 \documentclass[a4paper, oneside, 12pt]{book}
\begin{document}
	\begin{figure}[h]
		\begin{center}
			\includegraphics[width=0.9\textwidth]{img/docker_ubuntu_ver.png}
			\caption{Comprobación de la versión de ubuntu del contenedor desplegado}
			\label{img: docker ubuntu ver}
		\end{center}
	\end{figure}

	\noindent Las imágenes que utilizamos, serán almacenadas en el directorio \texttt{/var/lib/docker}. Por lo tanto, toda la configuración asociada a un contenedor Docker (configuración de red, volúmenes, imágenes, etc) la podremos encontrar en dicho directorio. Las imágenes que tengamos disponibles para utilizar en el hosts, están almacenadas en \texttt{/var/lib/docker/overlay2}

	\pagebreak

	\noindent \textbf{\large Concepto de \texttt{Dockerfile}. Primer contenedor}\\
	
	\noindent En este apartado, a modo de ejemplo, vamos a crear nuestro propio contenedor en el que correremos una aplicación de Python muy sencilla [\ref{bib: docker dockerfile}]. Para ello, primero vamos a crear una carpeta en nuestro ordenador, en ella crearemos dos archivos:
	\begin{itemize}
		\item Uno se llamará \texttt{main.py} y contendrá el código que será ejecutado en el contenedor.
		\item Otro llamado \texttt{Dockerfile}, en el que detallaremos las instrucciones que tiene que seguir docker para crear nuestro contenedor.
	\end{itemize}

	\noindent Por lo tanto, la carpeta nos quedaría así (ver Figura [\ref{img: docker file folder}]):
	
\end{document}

## What the task asks:
Transcribe all the material, making sure each line matches the original.

## Solution for this problem:
 \documentclass[a4paper, oneside, 12pt]{book}
\begin{document}
	\begin{figure}[h]
		\begin{center}
			\includegraphics[width=0.9\textwidth]{img/docker_ubuntu_ver.png}
			\caption{Comprobación de la versión de ubuntu del contenedor desplegado}
			\label{img: docker ubuntu ver}
		\end{center}
	\end{figure}

	\noindent Las imágenes que utilizamos, serán almacenadas en el directorio \texttt{/var/lib/docker}. Por lo tanto, toda la configuración asociada a un contenedor Docker (configuración de red, volúmenes, imágenes, etc) la podremos encontrar en dicho directorio. Las imágenes que tengamos disponibles para utilizar en el hosts, están almacenadas en \texttt{/var/lib/docker/overlay2}

	\pagebreak

	\noindent \textbf{\large Concepto de \texttt{Dockerfile}. Primer contenedor}\\
	
	\noindent En este apartado, a modo de ejemplo, vamos a crear nuestro propio contenedor en el que correremos una aplicación de Python muy sencilla [\ref{bib: docker dockerfile}]. Para ello, primero vamos a crear una carpeta en nuestro ordenador, en ella crearemos dos archivos:
	\begin{itemize}
		\item Uno se llamará \texttt{main.py} y contendrá el código que será ejecutado en el contenedor.
		\item Otro llamado \texttt{Dockerfile}, en el que detallaremos las instrucciones que tiene que seguir docker para crear nuestro contenedor.
	\end{itemize}

	\noindent Por lo tanto, la carpeta nos quedaría así (ver Figura [\ref{img: docker file folder}]):
	
\end{document}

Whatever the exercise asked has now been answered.